Reputation: 37
I am using plotly in R to generate a volcano plot. When I call the plot, it looks fine, but I also get an error:
Warning message: Ignoring 5 observations
How do I find out what these 5 observations are? Or why they are being ignored? I need to check if there is a problem with these 5 data points. I have visually inspected my data, and can't see any problem, but it is a huge dataset so I could be missing something.
Could anyone advise with some debugging steps please?
EDIT: I'm not sure if it will help, as I suspect the problem is with my data, not code, but here is the code I'm using, with simplified data.
library(plotly)
name <- c("Name1", "Name2", "Name3")
log2FoldChange <- c(-2.7419374, 2.9655255, -1.7455225)
padj <- c(2.25e-27, 3.01e-24, 2.56e-25)
df <- data.frame(name, log2FoldChange, padj)
my_plot <- plot_ly(data = df,
x = df$log2FoldChange,
y = -log10(df$padj))
Upvotes: 0
Views: 1404
Reputation: 1865
In regards to your question, I see you are using log10
function to calculate y-axis points, please note that log is not defined for negative numbers (and 0). Those values will produce NaN
and will be ignored.
In regards to broader question, how to see what data is being plotted on, with both ggplot
and plotly
you can extract the data, but with plotly
I found it hard to find which data isn't plotted.
library(palmerpenguins)
#> Warning: package 'palmerpenguins' was built under R version 4.0.5
invisible(library(tidyverse))
#> Warning: package 'dplyr' was built under R version 4.0.3
invisible(library(plotly))
randomRows = sample(1:nrow(penguins), 10) #to replace any 10 rows with NA
penguins[randomRows, "body_mass_g"] = NA
penguins %>%
ggplot(aes(bill_length_mm, body_mass_g)) +
geom_point() -> plot_ggplot
plot_ggplot
#> Warning: Removed 11 rows containing missing values (geom_point).
As you can see, it throws the warning that rows has been ignored.
To get the plot data:
head(ggplot_build(plot_ggplot)$data[[1]])
#> x y PANEL group shape colour size fill alpha stroke
#> 1 39.1 3750 1 -1 19 black 1.5 NA NA 0.5
#> 2 39.5 3800 1 -1 19 black 1.5 NA NA 0.5
#> 3 40.3 3250 1 -1 19 black 1.5 NA NA 0.5
#> 4 NA NA 1 -1 19 black 1.5 NA NA 0.5
#> 5 36.7 3450 1 -1 19 black 1.5 NA NA 0.5
#> 6 39.3 3650 1 -1 19 black 1.5 NA NA 0.5
The x
and y
columns represents your x and y axis.
In case of plotly
there is a similar way to extract data, but it just shows, only those points which are plotted.
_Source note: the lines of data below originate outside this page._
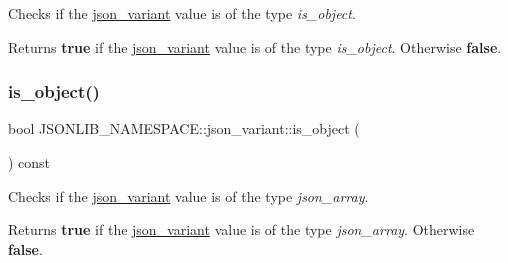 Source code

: Checks if the \hyperlink{classJSONLIB__NAMESPACE_1_1json__variant}{json\+\_\+variant} value is of the type {\itshape is\+\_\+object}. 

\begin{DoxyReturn}{Returns}
{\bfseries true} if the \hyperlink{classJSONLIB__NAMESPACE_1_1json__variant}{json\+\_\+variant} value is of the type {\itshape is\+\_\+object}. Otherwise {\bfseries false}. 
\end{DoxyReturn}
\mbox{\label{classJSONLIB__NAMESPACE_1_1json__variant_a28b4156626bd9f0e344ba1704c7590f3}} 
\subsubsection{\texorpdfstring{is\+\_\+object()}{is\_object()}}
{\footnotesize\ttfamily bool J\+S\+O\+N\+L\+I\+B\+\_\+\+N\+A\+M\+E\+S\+P\+A\+C\+E\+::json\+\_\+variant\+::is\+\_\+object (\begin{DoxyParamCaption}{ }\end{DoxyParamCaption}) const}



Checks if the \hyperlink{classJSONLIB__NAMESPACE_1_1json__variant}{json\+\_\+variant} value is of the type {\itshape json\+\_\+array}. 

\begin{DoxyReturn}{Returns}
{\bfseries true} if the \hyperlink{classJSONLIB__NAMESPACE_1_1json__variant}{json\+\_\+variant} value is of the type {\itshape json\+\_\+array}. Otherwise {\bfseries false}. 
\end{DoxyReturn}
\mbox{\label{classJSONLIB__NAMESPACE_1_1json__variant_ae097a22fe419dd083ff07bfebf0e8151}}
I couldn't figure out a way to extract the values which are being ignored.
pp = plot_ly(penguins, x=~bill_depth_mm, y=~body_mass_g, type='scatter')
plotly_build(pp) -> plotly_data
#> No scatter mode specifed:
#> Setting the mode to markers
#> Read more about this attribute -> https://plot.ly/r/reference/#scatter-mode
#> Warning: Ignoring 11 observations
#> Warning: `arrange_()` was deprecated in dplyr 0.7.0.
#> Please use `arrange()` instead.
#> See vignette('programming') for more help
names(plotly_data$x$data[[1]])
#> [1] "x" "y" "type" "mode" "marker" "error_y" "error_x"
#> [8] "line" "xaxis" "yaxis" "frame"
#this gives your x-axis data
plotly_data$x$data[[1]]$x[1:5]
#> [1] 18.7 17.4 18.0 19.3 20.6
#this gives your y-axis data
plotly_data$x$data[[1]]$y[1:5]
#> [1] 3750 3800 3250 3450 3650
Created on 2021-07-02 by the reprex package (v0.3.0)
Upvotes: 1